In the present case, N. arthritidis was isolated from tissue obtained from both the lung and leg in pure culture from a febrile patient with a history of CLL and RA. The original modified acid fast (FITE) stain of a fine-needle biopsy of the RLL was reported as negative for bacteria. Following a positive culture, the original FITE-stained tissue slides were re-observed using 1000× magnification. Subsequently, rare filamentous modified AFB negative bacteria were discovered. Due to a lack of contrast between the organism and background, the organisms were not visible under 40× magnification (standard procedure used to observe histology slides). Over-decolorization during the staining process of the rare finely beaded Nocardia cells present in the sample may also have accounted for the inability to observe the filamentous bacteria in the original stain. A positive control slide (containing a Mycobacterium species) that was used at the time of staining the original specimen correctly stained as modified AFB positive. A modified Ziehl-Neelsen acid-fast stain performed from culture of the isolate was also positive. The GMS stained slide of the original biopsy sample remained negative for both bacteria and fungal cells after observation under 1000× magnification. Rare reports have shown that a negative GMS stain was seen for some Nocardia species although the reason for this was not elucidated [24], [25].

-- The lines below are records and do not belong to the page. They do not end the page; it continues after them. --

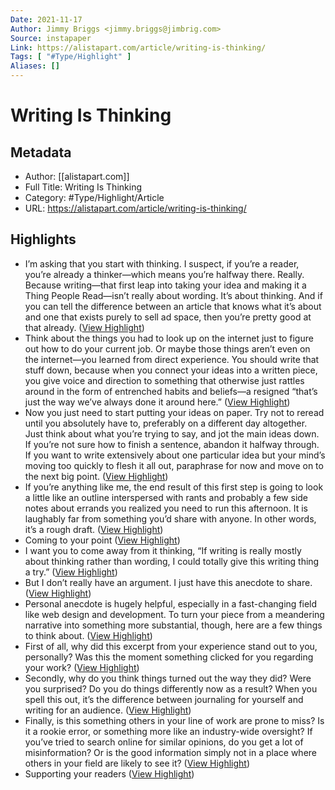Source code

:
 ```yaml
---
Date: 2021-11-17
Author: Jimmy Briggs <jimmy.briggs@jimbrig.com>
Source: instapaper
Link: https://alistapart.com/article/writing-is-thinking/
Tags: [ "#Type/Highlight" ]
Aliases: []
---
```

# Writing Is Thinking

## Metadata
- Author: [[alistapart.com]]
- Full Title: Writing Is Thinking
- Category: #Type/Highlight/Article
- URL: https://alistapart.com/article/writing-is-thinking/

## Highlights
- I’m asking that you start with thinking. I suspect, if you’re a reader, you’re already a thinker—which means you’re halfway there. Really. Because writing—that first leap into taking your idea and making it a Thing People Read—isn’t really about wording. It’s about thinking. And if you can tell the difference between an article that knows what it’s about and one that exists purely to sell ad space, then you’re pretty good at that already. ([View Highlight](https://instapaper.com/read/1354459832/14362887))
- Think about the things you had to look up on the internet just to figure out how to do your current job. Or maybe those things aren’t even on the internet—you learned from direct experience. You should write that stuff down, because when you connect your ideas into a written piece, you give voice and direction to something that otherwise just rattles around in the form of entrenched habits and beliefs—a resigned “that’s just the way we’ve always done it around here.” ([View Highlight](https://instapaper.com/read/1354459832/14362888))
- Now you just need to start putting your ideas on paper. Try not to reread until you absolutely have to, preferably on a different day altogether. Just think about what you’re trying to say, and jot the main ideas down. If you’re not sure how to finish a sentence, abandon it halfway through. If you want to write extensively about one particular idea but your mind’s moving too quickly to flesh it all out, paraphrase for now and move on to the next big point. ([View Highlight](https://instapaper.com/read/1354459832/14362962))
- If you’re anything like me, the end result of this first step is going to look a little like an outline interspersed with rants and probably a few side notes about errands you realized you need to run this afternoon. It is laughably far from something you’d share with anyone.
  In other words, it’s a rough draft. ([View Highlight](https://instapaper.com/read/1354459832/14362964))
- Coming to your point ([View Highlight](https://instapaper.com/read/1354459832/14362966))
- I want you to come away from it thinking, “If writing is really mostly about thinking rather than wording, I could totally give this writing thing a try.” ([View Highlight](https://instapaper.com/read/1354459832/14362973))
- But I don’t really have an argument. I just have this anecdote to share. ([View Highlight](https://instapaper.com/read/1354459832/14362977))
- Personal anecdote is hugely helpful, especially in a fast-changing field like web design and development. To turn your piece from a meandering narrative into something more substantial, though, here are a few things to think about. ([View Highlight](https://instapaper.com/read/1354459832/14362982))
- First of all, why did this excerpt from your experience stand out to you, personally? Was this the moment something clicked for you regarding your work? ([View Highlight](https://instapaper.com/read/1354459832/14362984))
- Secondly, why do you think things turned out the way they did? Were you surprised? Do you do things differently now as a result? When you spell this out, it’s the difference between journaling for yourself and writing for an audience. ([View Highlight](https://instapaper.com/read/1354459832/14362988))
- Finally, is this something others in your line of work are prone to miss? Is it a rookie error, or something more like an industry-wide oversight? If you’ve tried to search online for similar opinions, do you get a lot of misinformation? Or is the good information simply not in a place where others in your field are likely to see it? ([View Highlight](https://instapaper.com/read/1354459832/14362990))
- Supporting your readers ([View Highlight](https://instapaper.com/read/1354459832/14362991))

Molecular sequencing of the variable regions of the16S rRNA gene, hsp65 gene, secA gene, and gyrB gene targets have been shown to be discriminatory enough to distinguish among closely related Nocardia species [1], [4], [5], [6], [7], [8]. Historically, the AST pattern type groups were utilized to separate among species and complexes within the Nocardia genus. The six major drug pattern groups have been classified as Types I–VI [1]. As indicated previously, N. abscessus belongs to the AST pattern designated as Type I; whereas, N. beijingensis and N. arthritidis do not have officially accepted AST patterns [1], [26]. Although the AST patterns for Nocardia can remain useful in the initial characterization of Nocardia species, inconsistencies in this pattern recognition have been noted and are now used less frequently than molecular methods In conclusion, this report describes a unique case of disseminated nocardiosis caused by N. arthritidis. The difficulty of recognizing Nocardia species in tissue and the complexity of methods needed to provide a confirmed species identification were shown. The benefit of utilizing MLST for difficult to speciate is described in this report. Increased use of molecular methods and the expansion of mass spectrometry for identification purposes will likely expand the number of Nocardia species associated with human disease. Consequently, human infections linked to rarely detected Nocardia species such as N. arthritidis and newly described species will likely be encountered more frequently from a wider geographical distribution. Finally, the observation of tissue following histological staining using high-power magnification is suggested when negative results are seen from patients who are at high risk for nocardiosis.

Conflict of interest

All authors report no conflicts of interest.